In Pochalla treffen wir uns mit einer Gruppe von Frauen und Männern, die als Multiplikatoren arbeiten. Eine von ihnen ist Tanisha. Sie ist 48 Jahre alt und Mutter von sechs Kindern. Tanisha hatte wie viele andere Frauen in Pochalla nicht die Möglichkeit eine Schule zu besuchen und kann bis heute nicht lesen und schreiben. Auch sie litt unter den Rebellen – und unter häuslicher Gewalt. Jahrelang wurden sie und ihre Kinder von ihrem arbeitslosen Ehemann misshandelt, wenn dieser – wieder einmal – zu viel getrunken hatte. Bis ein Tag ihr Leben veränderte: Eine Mitarbeiterin von „Coalition for Humanity“, einem örtlichen Partner von „Tearfund“, besucht ihre Kirche und führt mit den Frauen des Ortes eine Schulung über häusliche Gewalt durch. Sie arbeitet mit Illustrationen auf großen Plakaten, um den Frauen ihre Worte zu veranschaulichen. Auf einem davon sind drei Bilder zu sehen.
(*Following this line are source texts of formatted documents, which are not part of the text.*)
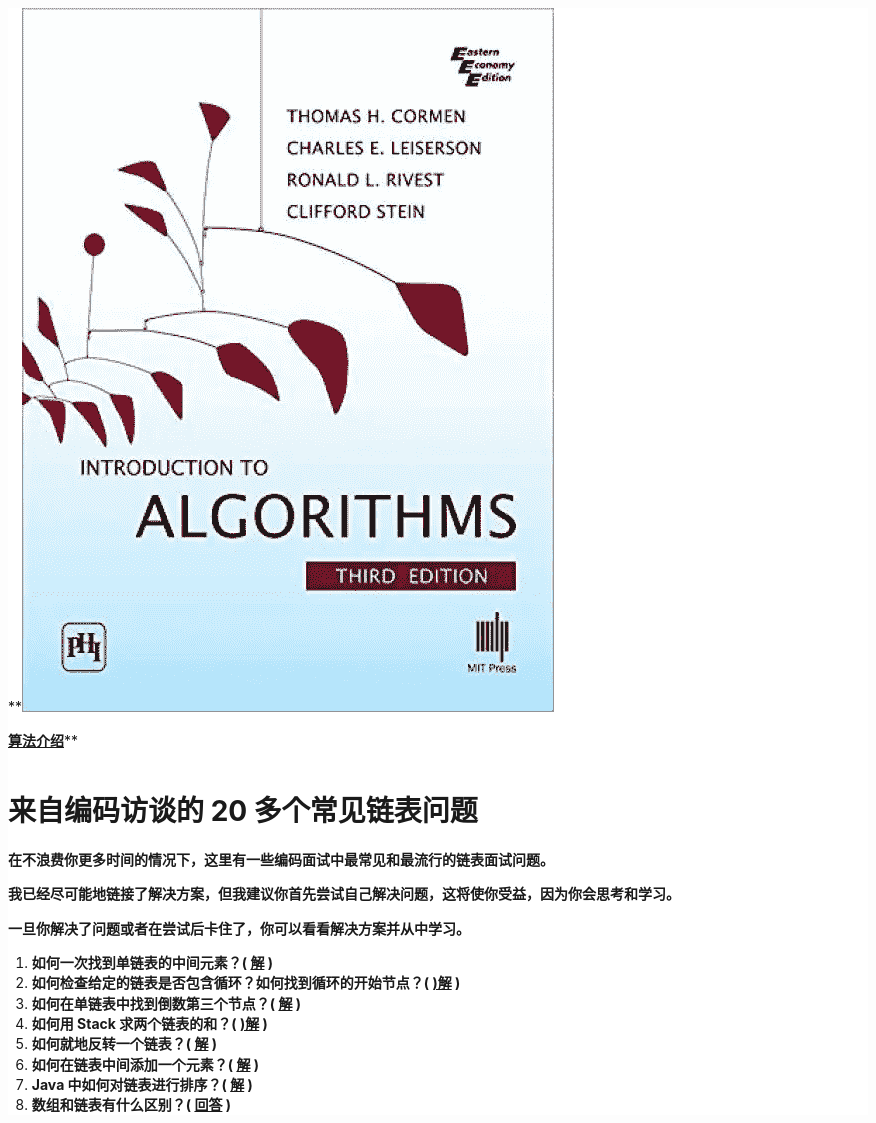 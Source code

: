 **[![](img/68bb6976f7e4ef7811ec9b1daf089bba.png)](http://www.amazon.com/dp/0072970545/?tag=javamysqlanta-20)

[**算法介绍**](http://www.java67.com/2015/09/top-10-algorithm-books-every-programmer-read-learn.html)** 

# **来自编码访谈的 20 多个常见链表问题**

**在不浪费你更多时间的情况下，这里有一些编码面试中最常见和最流行的链表面试问题。**

**我已经尽可能地链接了解决方案，但我建议你首先尝试自己解决问题，这将使你受益，因为你会思考和学习。**

**一旦你解决了问题或者在尝试后卡住了，你可以看看解决方案并从中学习。**

1.  ****如何一次找到单链表的中间元素？(** [**解**](http://javarevisited.blogspot.sg/2012/12/how-to-find-middle-element-of-linked-list-one-pass.html) **)****
2.  ****如何检查给定的链表是否包含循环？如何找到循环的开始节点？(** [**)解**](http://javarevisited.blogspot.sg/2013/05/find-if-linked-list-contains-loops-cycle-cyclic-circular-check.html) **)****
3.  ****如何在单链表中找到倒数第三个节点？(** [**解**](http://javarevisited.blogspot.sg/2016/07/how-to-find-3rd-element-from-end-in-linked-list-java.html) **)****
4.  ****如何用 Stack 求两个链表的和？(** [**)解**](https://www.geeksforgeeks.org/sum-of-two-linked-lists/) **)****
5.  **如何就地反转一个链表？( [**解**](https://www.java67.com/2016/07/how-to-reverse-singly-linked-list-in-java-example.html) **)****
6.  ****如何在链表中间添加一个元素？(** [**解**](https://www.java67.com/2015/07/how-to-add-element-at-first-and-last-position-of-linked-list-java.html) **)****
7.  ****Java 中如何对链表进行排序？(** [**解**](http://www.java67.com/2016/02/how-to-sort-linkedlist-in-java-example.html) **)****
8.  ****数组和链表有什么区别？(** [**回答**](http://www.java67.com/2017/06/5-difference-between-array-and-linked.html) **)****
Zunächst ist ein Mann abgebildet, der seine Frau schlägt, dann ein Mann, der einer Arbeit nachgeht, und schließlich eine glückliche Familie. Fast ein bisschen kitschig, denke ich, als uns die Bilder gezeigt werden.
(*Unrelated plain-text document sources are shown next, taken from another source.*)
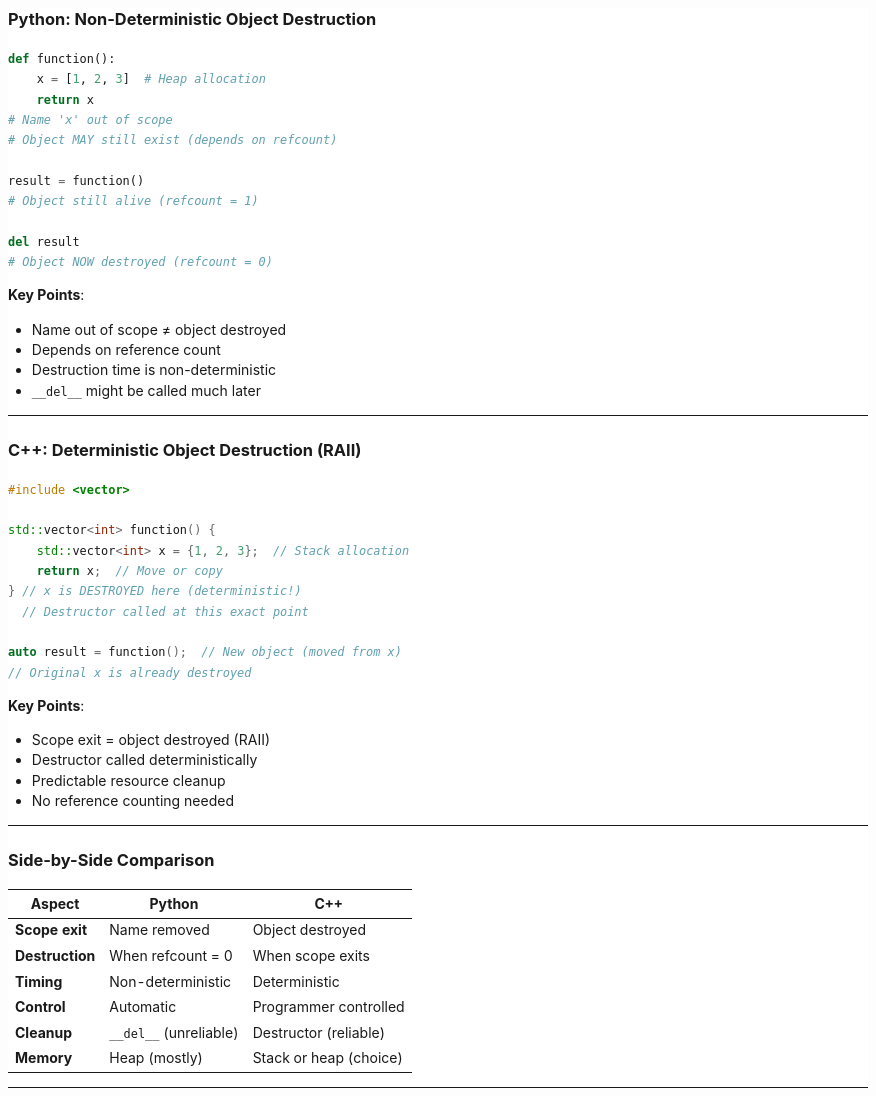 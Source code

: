 ### Python: Non-Deterministic Object Destruction

```python
def function():
    x = [1, 2, 3]  # Heap allocation
    return x
# Name 'x' out of scope
# Object MAY still exist (depends on refcount)

result = function()
# Object still alive (refcount = 1)

del result
# Object NOW destroyed (refcount = 0)
```

**Key Points**:
- Name out of scope ≠ object destroyed
- Depends on reference count
- Destruction time is non-deterministic
- `__del__` might be called much later

---

### C++: Deterministic Object Destruction (RAII)

```cpp
#include <vector>

std::vector<int> function() {
    std::vector<int> x = {1, 2, 3};  // Stack allocation
    return x;  // Move or copy
} // x is DESTROYED here (deterministic!)
  // Destructor called at this exact point

auto result = function();  // New object (moved from x)
// Original x is already destroyed
```

**Key Points**:
- Scope exit = object destroyed (RAII)
- Destructor called deterministically
- Predictable resource cleanup
- No reference counting needed

---

### Side-by-Side Comparison

| Aspect | Python | C++ |
|--------|--------|-----|
| **Scope exit** | Name removed | Object destroyed |
| **Destruction** | When refcount = 0 | When scope exits |
| **Timing** | Non-deterministic | Deterministic |
| **Control** | Automatic | Programmer controlled |
| **Cleanup** | `__del__` (unreliable) | Destructor (reliable) |
| **Memory** | Heap (mostly) | Stack or heap (choice) |

--- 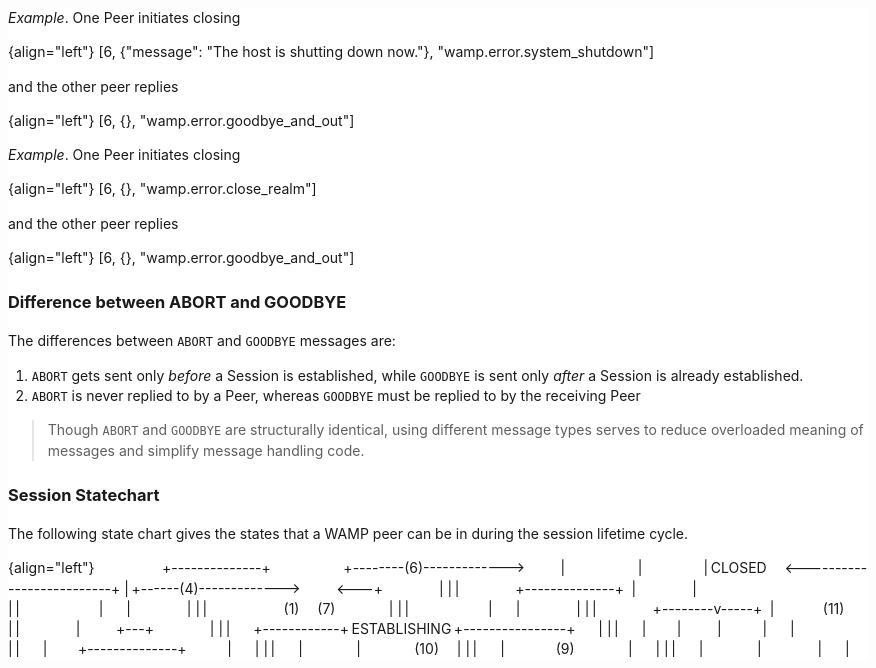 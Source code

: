 *Example*. One Peer initiates closing

{align="left"}
        [6, {"message": "The host is shutting down now."},
            "wamp.error.system_shutdown"]

and the other peer replies

{align="left"}
        [6, {}, "wamp.error.goodbye_and_out"]


*Example*. One Peer initiates closing

{align="left"}
        [6, {}, "wamp.error.close_realm"]

and the other peer replies

{align="left"}
        [6, {}, "wamp.error.goodbye_and_out"]


### Difference between ABORT and GOODBYE

The differences between `ABORT` and `GOODBYE` messages are:

1. `ABORT` gets sent only *before* a Session is established, while `GOODBYE` is sent only *after* a Session is already established.
2. `ABORT` is never replied to by a Peer, whereas `GOODBYE` must be replied to by the receiving Peer

> Though `ABORT` and `GOODBYE` are structurally identical, using different message types serves to reduce overloaded meaning of messages and simplify message handling code.
>


### Session Statechart

The following state chart gives the states that a WAMP peer can be in during the session lifetime cycle.

{align="left"}
                             +--------------+                           
    +--------(6)------------->              |                           
    |                        | CLOSED       <--------------------------+
    | +------(4)------------->              <---+                      |
    | |                      +--------------+   |                      |
    | |                               |         |                      |
    | |                              (1)       (7)                     |
    | |                               |         |                      |
    | |                      +--------v-----+   |                   (11)
    | |                      |              +---+                      |
    | |         +------------+ ESTABLISHING +----------------+         |
    | |         |            |              |                |         |
    | |         |            +--------------+                |         |
    | |         |                     |                     (10)       |
    | |         |                    (9)                     |         |
    | |         |                     |                      |         | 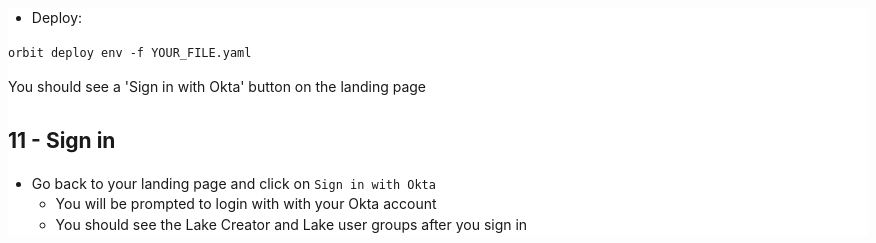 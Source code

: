 * Deploy:

`orbit deploy env -f YOUR_FILE.yaml`

You should see a 'Sign in with Okta' button on the landing page




## 11 - Sign in
* Go back to your landing page and click on `Sign in with Okta`
  * You will be prompted to login with with your Okta account
  * You should see the Lake Creator and Lake user groups after you sign in
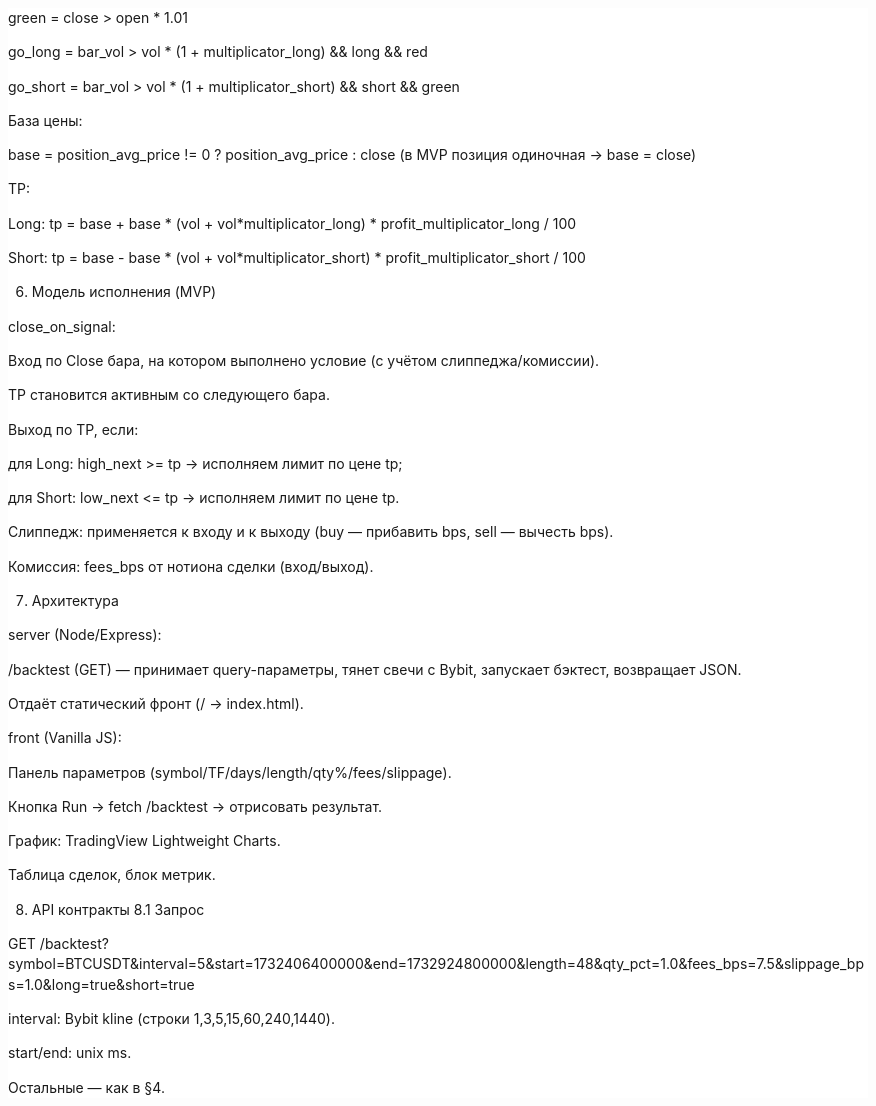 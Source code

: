 green = close > open * 1.01

go_long = bar_vol > vol * (1 + multiplicator_long) && long && red

go_short = bar_vol > vol * (1 + multiplicator_short) && short && green

База цены:

base = position_avg_price != 0 ? position_avg_price : close (в MVP позиция одиночная → base = close)

TP:

Long: tp = base + base * (vol + vol*multiplicator_long) * profit_multiplicator_long / 100

Short: tp = base - base * (vol + vol*multiplicator_short) * profit_multiplicator_short / 100

6) Модель исполнения (MVP)

close_on_signal:

Вход по Close бара, на котором выполнено условие (с учётом слиппеджа/комиссии).

TP становится активным со следующего бара.

Выход по TP, если:

для Long: high_next >= tp → исполняем лимит по цене tp;

для Short: low_next <= tp → исполняем лимит по цене tp.

Слиппедж: применяется к входу и к выходу (buy — прибавить bps, sell — вычесть bps).

Комиссия: fees_bps от нотиона сделки (вход/выход).

7) Архитектура

server (Node/Express):

/backtest (GET) — принимает query-параметры, тянет свечи с Bybit, запускает бэктест, возвращает JSON.

Отдаёт статический фронт (/ → index.html).

front (Vanilla JS):

Панель параметров (symbol/TF/days/length/qty%/fees/slippage).

Кнопка Run → fetch /backtest → отрисовать результат.

График: TradingView Lightweight Charts.

Таблица сделок, блок метрик.

8) API контракты
8.1 Запрос

GET /backtest?symbol=BTCUSDT&interval=5&start=1732406400000&end=1732924800000&length=48&qty_pct=1.0&fees_bps=7.5&slippage_bps=1.0&long=true&short=true

interval: Bybit kline (строки 1,3,5,15,60,240,1440).

start/end: unix ms.

Остальные — как в §4.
Doch für Tanisha sind sie ein Aha-Erlebnis. „Ich wusste nicht, dass Männer ihre Frauen nicht schlagen sollen. Gewalt war normal für mich. Viele Männer trinken und schlagen dann zu. Fast alle Frauen im Dorf erleben das, doch niemand spricht darüber. Es ist ein Tabu in unserer Kultur. Dann sah ich die Bilder, und die Trainerin hat deutlich gesagt, dass kein Mann das Recht hat, seine Frau und seine Kinder zu schlagen.“ Tanisha ist überrascht – und ermutigt, als am folgenden Sonntag auch der Pastor ihrer Gemeinde das Thema in seiner nächsten Predigt aufgreift. „In der Bibel steht, sagte er, Männer sollen ihren Frauen dienen, wie Christus der Gemeinde dient – und das heißt ohne Gewalt. Das hat für mich alles verändert“, berichtet Tanisha. Sie meldet sich bereitwillig, als sie erfährt, dass die Möglichkeit angeboten wird, eine Ausbildung zum „Peace Champion“, einer Art Mediatorin, zu machen. Heute führt sie selbst Schulungen durch für andere Frauen. Bemerkenswert ist, dass es Tanisha gelingt, mit Hilfe des Pastors, ihren Mann zu überzeugen, sich ebenfalls einer Gruppe anzuschließen. Dort ist das Thema „transforming masculanities“, darin wird ein verändertes Bild von Männlichkeit vermittelt: gewaltfrei und verantwortungsvoll.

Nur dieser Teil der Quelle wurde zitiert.